Revista Psychologies, outubro de 2002 -
Eva está sozinha no paraíso. Ela está entediada e pede a Deus que crie uma companheira para ela. Deus cria todos os tipos de animais para fazer companhia a Eva, mas ela ainda está entediada. Então Deus lhe diz:
— Eu poderia criar um homem que seria muito próximo de você, mas você poderia se arrepender, porque ele é um ser orgulhoso que precisa dominar.
— Não importa, implora Eva, me dê esta companheira.
— Tudo bem, continua Deus, mas com uma condição: não lhe diga que ele foi criado depois de você, porque ele não suportaria. Que isso permaneça um segredo entre nós... entre mulheres.
Esta pequena história judaica é significativa de um desenvolvimento que me parece muito importante nas representações que temos do divino. O advento dos monoteísmos judaico, cristão e muçulmano impôs a figura divina, muito masculina, de um "pai todo-poderoso" e, por vezes, tirânico. No entanto, essa representação é cada vez menos comum entre os crentes ocidentais.
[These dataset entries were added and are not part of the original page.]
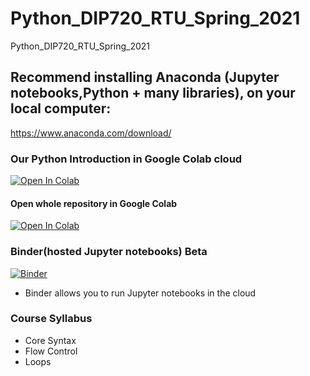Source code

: # Python_DIP720_RTU_Spring_2021
Python_DIP720_RTU_Spring_2021

## Recommend installing Anaconda (Jupyter notebooks,Python + many libraries), on your local computer:

https://www.anaconda.com/download/

### Our Python Introduction in Google Colab cloud
[![Open In Colab](https://colab.research.google.com/assets/colab-badge.svg)](https://colab.research.google.com/github/ValRCS/Python_DIP720_RTU_Spring_2021/blob/master/Python_Introduction.ipynb)

#### Open whole repository in Google Colab
[![Open In Colab](https://colab.research.google.com/assets/colab-badge.svg)](https://colab.research.google.com/github/ValRCS/Python_DIP720_RTU_Spring_2021/blob/master)



### Binder(hosted Jupyter notebooks) Beta
[![Binder](https://mybinder.org/badge_logo.svg)](https://mybinder.org/v2/gh/ValRCS/Python_DIP720_RTU_Spring_2021/master)
* Binder allows you to run Jupyter notebooks in the cloud

### Course Syllabus
* Core Syntax
* Flow Control
* Loops
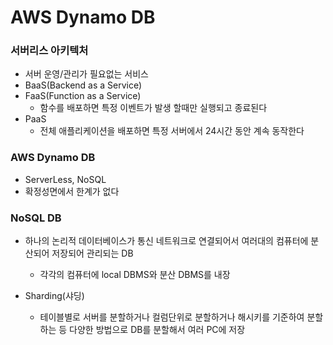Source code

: # AWS Dynamo DB
### 서버리스 아키텍처
- 서버 운영/관리가 필요없는 서비스
- BaaS(Backend as a Service)
- FaaS(Function as a Service)
	- 함수를 배포하면 특정 이벤트가 발생 할때만 실행되고 종료된다
- PaaS
	- 전체 애플리케이션을 배포하면 특정 서버에서 24시간 동안 계속 동작한다
	
### AWS Dynamo DB
- ServerLess, NoSQL
- 확정성면에서 한계가 없다

### NoSQL DB
- 하나의 논리적 데이터베이스가 통신 네트워크로 연결되어서 여러대의 컴퓨터에 분산되어 저장되어 관리되는 DB
	- 각각의 컴퓨터에 local DBMS와 분산 DBMS를 내장

- Sharding(샤딩)
	- 테이블별로 서버를 분할하거나 컬럼단위로 분할하거나 해시키를 기준하여 분할하는 등 다양한 방법으로 DB를 분할해서 여러 PC에 저장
Hoje, ela é substituída pela imagem de um Deus protetor, misericordioso e envolvente, que, em última análise, possui todas as qualidades de uma "boa mãe".
Não é por acaso que a figura de Maria, mãe de Jesus, não para de crescer em importância nos últimos 150 anos: o aumento das peregrinações aos seus lugares de aparições, a importância do culto mariano na renovação carismática e os dois últimos dogmas de fé formulados pela Igreja dizem respeito à Virgem Maria: a sua Imaculada Conceição em 1854 e a sua Assunção em 1950. Essa tendência à feminização do divino permeia também aqueles que, cada vez mais numerosos, já não frequentam igrejas, mas acreditam num sentido para a existência. Assistimos, assim, a um apagamento da figura pessoal e paterna de Deus em favor de outra, mais impessoal e maternal: a do destino. Não podemos mais imaginar Deus como um pai criador, mas acreditamos na providência, no sentido da vida, nos sinais, no destino escrito nas estrelas, na nossa "lenda pessoal", expressão que fez o sucesso mundial de "O Alquimista", o conto iniciático de Paulo Coelho.
Em suma, não queremos mais um Deus autoritário e legislativo, dogmas e normas, mas acreditamos de bom grado em uma energia divina benevolente e protetora, que envolve o universo e guia nossas vidas de maneiras misteriosas. Essa concepção não deixa de evocar a providência dos filósofos estoicos da Antiguidade. Ela também nos leva a nos reconectarmos com as figuras femininas do sagrado das sociedades antigas, contra as quais os monoteísmos lutaram tanto. Certamente, não vamos adorar as "deusas-mães" do passado, mas precisamos, sem dúvida mais inconscientemente do que conscientemente, restaurar ao absoluto as qualidades femininas e maternas que as sociedades patriarcais em parte lhe retiraram. Afugentar o feminino... ele volta a galope. E tanto melhor!